Garewal H S, Robertone A, Salmon S E, Jones S E, Alberts D S, Brooks R
J Clin Oncol. 1984 Sep;2(9):1034-9. doi: 10.1200/JCO.1984.2.9.1034.
A phase I study of 4'deoxydoxorubicin (esorubicin) was performed on an every-21-day bolus intravenous (IV) schedule in 36 patients with advanced cancer. Thirty-four patients were evaluable for toxicity analysis. Toxicity included mild nausea, occasional local skin reactions, and mild to moderate alopecia. Myelo-suppression was dose limiting. Clinically evident congestive heart failure was not observed. However, two patients developed premature ventricular contractions. Overall, esorubicin was better tolerated than doxorubicin at equally potent doses. Although response analysis was not the primary objective of this phase I study, minor responses were observed in melanoma, breast cancer, lymphoma, and gastric cancer. On the basis of this study, a starting dose of 30 mg/m2 IV every 21 days is recommended for good-risk patients with escalation to 32.5 mg/m2 depending on bone marrow tolerance. For patients with poor bone marrow reserve, a starting dose of 25 mg/m2 every 21 days is recommended. Phase II trials with esorubicin in this dosage schedule are clearly warranted in a wide variety of metastatic neoplasms including a substantial population of patients who have not received prior chemotherapy.

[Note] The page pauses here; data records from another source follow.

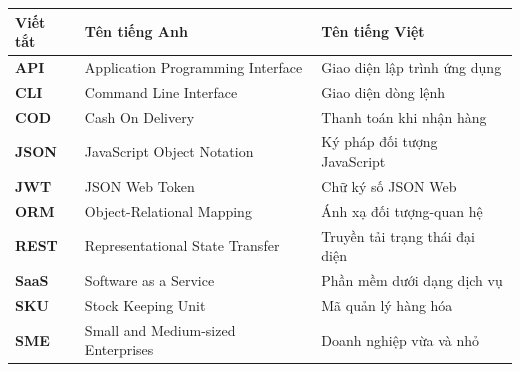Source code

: \documentclass[../main.tex]{subfiles}
\begin{document}
\begin{longtable}{l p{6cm} p{7cm}}
	\hline
   \textbf{Viết tắt}  & \textbf{Tên tiếng Anh}	& \textbf{Tên tiếng Việt} \\ \hline 
	\textbf{API} & Application Programming Interface & Giao diện lập trình ứng dụng \\
	\textbf{CLI} & Command Line Interface & Giao diện dòng lệnh \\
	\textbf{COD} & Cash On Delivery & Thanh toán khi nhận hàng \\
	\textbf{JSON} & JavaScript Object Notation & Ký pháp đối tượng JavaScript \\
	\textbf{JWT} & JSON Web Token & Chữ ký số JSON Web \\
	\textbf{ORM} & Object-Relational Mapping & Ánh xạ đối tượng-quan hệ \\
	\textbf{REST} & Representational State Transfer & Truyền tải trạng thái đại diện \\
	\textbf{SaaS} & Software as a Service & Phần mềm dưới dạng dịch vụ \\
	\textbf{SKU} & Stock Keeping Unit & Mã quản lý hàng hóa \\
	\textbf{SME} & Small and Medium-sized Enterprises & Doanh nghiệp vừa và nhỏ \\

    \hline
\end{longtable}
\end{document}
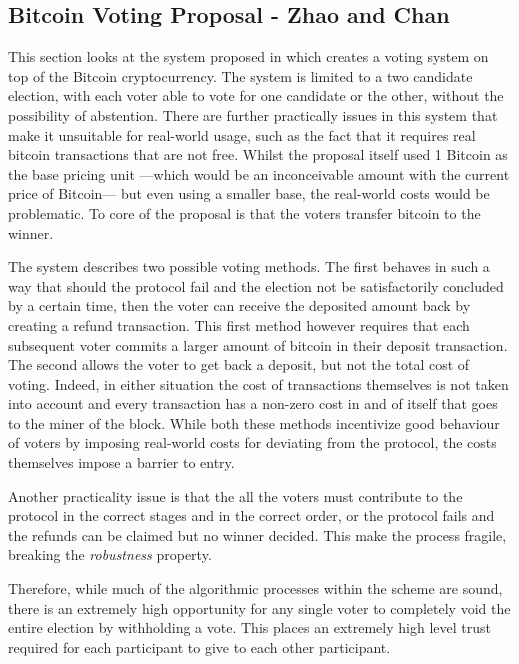 \subsection{Bitcoin Voting Proposal - Zhao and Chan}

This section looks at the system proposed in \cite{zhaoHowVotePrivately2016} which creates a voting system on top of the Bitcoin cryptocurrency. The system is limited to a two candidate election, with each voter able to vote for one candidate or the other, without the possibility of abstention. There are further practically issues in this system that make it unsuitable for real-world usage, such as the fact that it requires real bitcoin transactions that are not free. Whilst the proposal itself used 1 Bitcoin as the base pricing unit ---which would be an inconceivable amount with the current price of Bitcoin--- but even using a smaller base, the real-world costs would be problematic. To core of the proposal is that the voters transfer bitcoin to the winner.

The system describes two possible voting methods. The first behaves in such a way that should the protocol fail and the election not be satisfactorily concluded by a certain time, then the voter can receive the deposited amount back by creating a refund transaction. This first method however requires that each subsequent voter commits a larger amount of bitcoin in their deposit transaction. The second allows the voter to get back a deposit, but not the total cost of voting. Indeed, in either situation the cost of transactions themselves is not taken into account and every transaction has a non-zero cost in and of itself that goes to the miner of the block. While both these methods incentivize good behaviour of voters by imposing real-world costs for deviating from the protocol, the costs themselves impose a barrier to entry.

Another practicality issue is that the all the voters must contribute to the protocol in the correct stages and in the correct order, or the protocol fails and the refunds can be claimed but no winner decided. This make the process fragile, breaking the \emph{robustness} property.

Therefore, while much of the algorithmic processes within the scheme are sound, there is an extremely high opportunity for any single voter to completely void the entire election by withholding a vote. This places an extremely high level trust required for each participant to give to each other participant.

对36例晚期癌症患者进行了一项关于4'-脱氧阿霉素(表柔比星)的I期研究,采用每21天一次的大剂量静脉注射(IV)方案。34例患者可进行毒性分析。毒性包括轻度恶心、偶尔的局部皮肤反应以及轻度至中度脱发。骨髓抑制是剂量限制性毒性。未观察到临床明显的充血性心力衰竭。然而,有2例患者出现室性早搏。总体而言,在同等有效剂量下,表柔比星的耐受性优于阿霉素。虽然反应分析不是这项I期研究的主要目的,但在黑色素瘤、乳腺癌、淋巴瘤和胃癌中观察到了轻微反应。基于这项研究,对于风险较低的患者,建议起始剂量为每21天静脉注射30mg/m²,根据骨髓耐受性可增至32.5mg/m²。对于骨髓储备较差的患者,建议起始剂量为每21天25mg/m²。显然有必要在包括大量未接受过先前化疗的患者在内的各种转移性肿瘤中,按照此剂量方案进行表柔比星的II期试验。